## Your objective:
Repeat the stretch of entries below from the line with "Photoresistor or LDR" through the line with "- [[SSL1022-dat]]". Include both ends and add nothing.

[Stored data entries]
=======

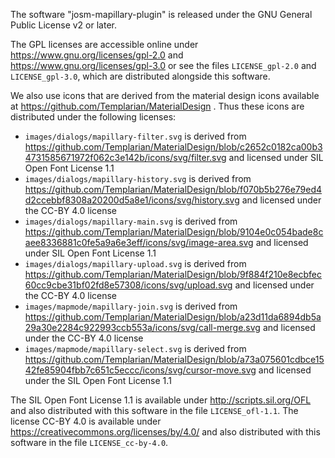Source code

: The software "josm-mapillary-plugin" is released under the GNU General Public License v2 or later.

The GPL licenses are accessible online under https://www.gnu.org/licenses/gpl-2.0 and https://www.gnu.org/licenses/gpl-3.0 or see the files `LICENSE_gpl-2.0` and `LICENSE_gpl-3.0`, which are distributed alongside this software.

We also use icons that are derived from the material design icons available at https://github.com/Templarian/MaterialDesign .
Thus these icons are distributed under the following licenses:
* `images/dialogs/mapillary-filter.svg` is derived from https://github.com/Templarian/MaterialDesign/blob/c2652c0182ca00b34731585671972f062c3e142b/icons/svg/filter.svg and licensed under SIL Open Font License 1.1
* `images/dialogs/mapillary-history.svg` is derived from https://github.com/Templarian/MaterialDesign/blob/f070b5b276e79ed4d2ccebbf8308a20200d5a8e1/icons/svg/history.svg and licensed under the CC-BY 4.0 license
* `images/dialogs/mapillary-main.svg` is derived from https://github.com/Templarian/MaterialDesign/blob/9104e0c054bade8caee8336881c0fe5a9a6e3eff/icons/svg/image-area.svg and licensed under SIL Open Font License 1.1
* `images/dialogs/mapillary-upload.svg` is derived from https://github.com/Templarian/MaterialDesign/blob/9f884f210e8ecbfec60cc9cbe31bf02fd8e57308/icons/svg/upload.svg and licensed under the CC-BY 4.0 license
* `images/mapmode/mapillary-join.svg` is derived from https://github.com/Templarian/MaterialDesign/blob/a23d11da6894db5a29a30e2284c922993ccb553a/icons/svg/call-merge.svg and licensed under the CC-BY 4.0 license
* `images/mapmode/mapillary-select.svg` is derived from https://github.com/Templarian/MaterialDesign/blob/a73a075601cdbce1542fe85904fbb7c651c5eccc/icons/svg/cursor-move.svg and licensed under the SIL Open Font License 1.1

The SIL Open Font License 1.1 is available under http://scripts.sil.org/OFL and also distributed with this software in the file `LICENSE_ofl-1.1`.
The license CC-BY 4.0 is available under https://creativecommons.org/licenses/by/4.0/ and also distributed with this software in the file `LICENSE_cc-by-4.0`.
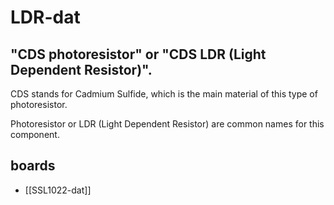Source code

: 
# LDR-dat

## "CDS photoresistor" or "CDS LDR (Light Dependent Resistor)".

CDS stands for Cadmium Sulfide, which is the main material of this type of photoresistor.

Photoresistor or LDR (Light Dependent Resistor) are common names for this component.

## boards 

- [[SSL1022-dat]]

=======

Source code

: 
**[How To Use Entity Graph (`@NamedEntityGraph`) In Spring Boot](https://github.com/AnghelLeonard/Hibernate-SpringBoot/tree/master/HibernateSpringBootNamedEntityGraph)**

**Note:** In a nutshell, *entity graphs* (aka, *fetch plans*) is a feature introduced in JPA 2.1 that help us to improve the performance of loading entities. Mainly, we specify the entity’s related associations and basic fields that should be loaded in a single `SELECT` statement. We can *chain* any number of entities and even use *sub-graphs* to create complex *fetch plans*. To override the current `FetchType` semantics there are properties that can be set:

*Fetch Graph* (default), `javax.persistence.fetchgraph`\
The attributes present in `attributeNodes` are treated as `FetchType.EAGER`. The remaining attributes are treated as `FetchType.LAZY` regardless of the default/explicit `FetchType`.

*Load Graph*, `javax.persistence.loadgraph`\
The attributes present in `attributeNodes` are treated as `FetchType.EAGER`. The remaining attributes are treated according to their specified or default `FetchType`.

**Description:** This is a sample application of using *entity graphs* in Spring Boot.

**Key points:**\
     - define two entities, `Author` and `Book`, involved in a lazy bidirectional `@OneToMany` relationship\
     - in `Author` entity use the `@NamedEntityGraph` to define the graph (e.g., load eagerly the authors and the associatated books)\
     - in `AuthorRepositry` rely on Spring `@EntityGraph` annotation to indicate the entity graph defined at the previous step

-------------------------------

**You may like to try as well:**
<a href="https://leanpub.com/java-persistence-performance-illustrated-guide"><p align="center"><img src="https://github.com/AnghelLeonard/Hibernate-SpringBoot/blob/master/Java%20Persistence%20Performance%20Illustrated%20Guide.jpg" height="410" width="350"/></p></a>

=======

## Reply:
Photoresistor or LDR (Light Dependent Resistor) are common names for this component.

## boards 

- [[SSL1022-dat]]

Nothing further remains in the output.